Go to the line containing "as appropriate. \\" in the records below and print it and every following line exactly, on through the line containing "interpolation rows. \\", then stop.

START Available data

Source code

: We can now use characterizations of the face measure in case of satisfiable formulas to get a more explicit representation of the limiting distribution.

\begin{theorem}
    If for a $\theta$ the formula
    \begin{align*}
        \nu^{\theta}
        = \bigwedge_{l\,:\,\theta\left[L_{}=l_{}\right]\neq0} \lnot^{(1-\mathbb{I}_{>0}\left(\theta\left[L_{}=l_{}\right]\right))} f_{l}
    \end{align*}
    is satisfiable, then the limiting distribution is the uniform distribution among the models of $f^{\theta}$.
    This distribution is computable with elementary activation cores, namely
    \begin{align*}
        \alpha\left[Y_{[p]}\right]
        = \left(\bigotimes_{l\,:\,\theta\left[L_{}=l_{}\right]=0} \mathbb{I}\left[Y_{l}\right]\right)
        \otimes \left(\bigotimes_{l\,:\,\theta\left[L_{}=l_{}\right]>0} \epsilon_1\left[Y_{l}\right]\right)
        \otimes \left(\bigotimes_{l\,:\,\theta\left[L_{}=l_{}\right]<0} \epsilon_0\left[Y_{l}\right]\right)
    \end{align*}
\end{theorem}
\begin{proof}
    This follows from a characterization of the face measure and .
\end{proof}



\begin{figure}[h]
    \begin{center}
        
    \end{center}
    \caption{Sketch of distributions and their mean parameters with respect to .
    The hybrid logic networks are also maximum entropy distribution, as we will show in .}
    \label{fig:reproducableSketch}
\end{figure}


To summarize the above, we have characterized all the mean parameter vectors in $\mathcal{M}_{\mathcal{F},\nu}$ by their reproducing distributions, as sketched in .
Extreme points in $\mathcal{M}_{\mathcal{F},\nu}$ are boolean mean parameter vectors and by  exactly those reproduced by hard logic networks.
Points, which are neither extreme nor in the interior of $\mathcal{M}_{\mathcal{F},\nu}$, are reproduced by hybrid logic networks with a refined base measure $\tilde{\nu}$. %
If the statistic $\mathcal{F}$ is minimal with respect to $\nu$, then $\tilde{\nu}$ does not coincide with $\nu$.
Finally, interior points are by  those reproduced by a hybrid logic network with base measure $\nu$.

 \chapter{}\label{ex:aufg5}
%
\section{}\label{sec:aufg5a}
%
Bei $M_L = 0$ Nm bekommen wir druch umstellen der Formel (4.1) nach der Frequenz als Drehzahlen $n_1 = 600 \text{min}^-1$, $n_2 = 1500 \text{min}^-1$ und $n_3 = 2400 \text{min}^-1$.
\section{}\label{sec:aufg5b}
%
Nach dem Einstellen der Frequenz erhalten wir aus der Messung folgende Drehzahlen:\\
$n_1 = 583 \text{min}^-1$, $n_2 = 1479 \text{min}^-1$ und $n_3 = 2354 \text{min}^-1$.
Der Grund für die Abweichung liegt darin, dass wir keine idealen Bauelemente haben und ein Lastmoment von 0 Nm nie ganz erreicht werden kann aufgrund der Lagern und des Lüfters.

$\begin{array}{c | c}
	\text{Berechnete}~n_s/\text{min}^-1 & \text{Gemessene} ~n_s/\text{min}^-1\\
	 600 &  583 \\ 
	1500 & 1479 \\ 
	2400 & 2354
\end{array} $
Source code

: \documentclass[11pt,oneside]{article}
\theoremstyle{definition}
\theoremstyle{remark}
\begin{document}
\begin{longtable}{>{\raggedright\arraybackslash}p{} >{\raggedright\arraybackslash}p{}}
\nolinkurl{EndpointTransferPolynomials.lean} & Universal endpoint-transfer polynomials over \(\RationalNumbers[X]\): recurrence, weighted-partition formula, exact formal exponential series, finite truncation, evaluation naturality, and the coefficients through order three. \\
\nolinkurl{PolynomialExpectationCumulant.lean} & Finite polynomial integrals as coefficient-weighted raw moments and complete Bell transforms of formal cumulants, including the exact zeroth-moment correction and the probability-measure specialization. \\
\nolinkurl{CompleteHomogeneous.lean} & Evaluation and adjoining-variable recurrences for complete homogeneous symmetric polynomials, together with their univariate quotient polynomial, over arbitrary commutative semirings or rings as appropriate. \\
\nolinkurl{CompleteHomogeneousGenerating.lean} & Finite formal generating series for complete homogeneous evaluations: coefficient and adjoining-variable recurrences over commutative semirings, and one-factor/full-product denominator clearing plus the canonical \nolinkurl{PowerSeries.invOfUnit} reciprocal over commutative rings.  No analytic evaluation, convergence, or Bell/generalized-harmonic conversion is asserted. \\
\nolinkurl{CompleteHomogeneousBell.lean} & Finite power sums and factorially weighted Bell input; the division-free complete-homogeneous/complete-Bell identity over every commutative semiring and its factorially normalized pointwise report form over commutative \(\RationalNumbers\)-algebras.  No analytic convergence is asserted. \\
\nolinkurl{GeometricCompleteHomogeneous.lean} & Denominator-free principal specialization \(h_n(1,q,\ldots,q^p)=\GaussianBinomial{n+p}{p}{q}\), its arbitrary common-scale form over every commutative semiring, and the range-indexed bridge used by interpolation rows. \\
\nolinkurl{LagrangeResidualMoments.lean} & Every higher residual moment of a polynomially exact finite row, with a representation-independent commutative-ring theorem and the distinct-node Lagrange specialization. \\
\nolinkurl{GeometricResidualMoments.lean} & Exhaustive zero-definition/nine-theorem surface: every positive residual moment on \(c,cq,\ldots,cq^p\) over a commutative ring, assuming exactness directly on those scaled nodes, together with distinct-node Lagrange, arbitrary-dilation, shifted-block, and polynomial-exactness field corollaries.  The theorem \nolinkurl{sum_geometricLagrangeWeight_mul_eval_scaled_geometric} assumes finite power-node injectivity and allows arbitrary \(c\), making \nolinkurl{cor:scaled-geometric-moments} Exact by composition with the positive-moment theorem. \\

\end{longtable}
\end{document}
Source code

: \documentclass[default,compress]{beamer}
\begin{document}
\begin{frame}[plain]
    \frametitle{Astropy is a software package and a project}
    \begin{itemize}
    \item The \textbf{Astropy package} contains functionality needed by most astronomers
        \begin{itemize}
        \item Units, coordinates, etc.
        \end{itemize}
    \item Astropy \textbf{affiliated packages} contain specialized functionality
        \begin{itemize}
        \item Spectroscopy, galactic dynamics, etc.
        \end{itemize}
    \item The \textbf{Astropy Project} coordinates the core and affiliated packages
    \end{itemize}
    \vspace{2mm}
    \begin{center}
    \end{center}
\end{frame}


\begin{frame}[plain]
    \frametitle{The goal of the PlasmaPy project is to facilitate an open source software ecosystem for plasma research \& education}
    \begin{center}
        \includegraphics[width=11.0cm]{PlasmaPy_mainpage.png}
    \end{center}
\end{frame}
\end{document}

END Available data

* Exercise response:
\nolinkurl{CompleteHomogeneous.lean} & Evaluation and adjoining-variable recurrences for complete homogeneous symmetric polynomials, together with their univariate quotient polynomial, over arbitrary commutative semirings or rings as appropriate. \\
\nolinkurl{CompleteHomogeneousGenerating.lean} & Finite formal generating series for complete homogeneous evaluations: coefficient and adjoining-variable recurrences over commutative semirings, and one-factor/full-product denominator clearing plus the canonical \nolinkurl{PowerSeries.invOfUnit} reciprocal over commutative rings.  No analytic evaluation, convergence, or Bell/generalized-harmonic conversion is asserted. \\
\nolinkurl{CompleteHomogeneousBell.lean} & Finite power sums and factorially weighted Bell input; the division-free complete-homogeneous/complete-Bell identity over every commutative semiring and its factorially normalized pointwise report form over commutative \(\RationalNumbers\)-algebras.  No analytic convergence is asserted. \\
\nolinkurl{GeometricCompleteHomogeneous.lean} & Denominator-free principal specialization \(h_n(1,q,\ldots,q^p)=\GaussianBinomial{n+p}{p}{q}\), its arbitrary common-scale form over every commutative semiring, and the range-indexed bridge used by interpolation rows. \\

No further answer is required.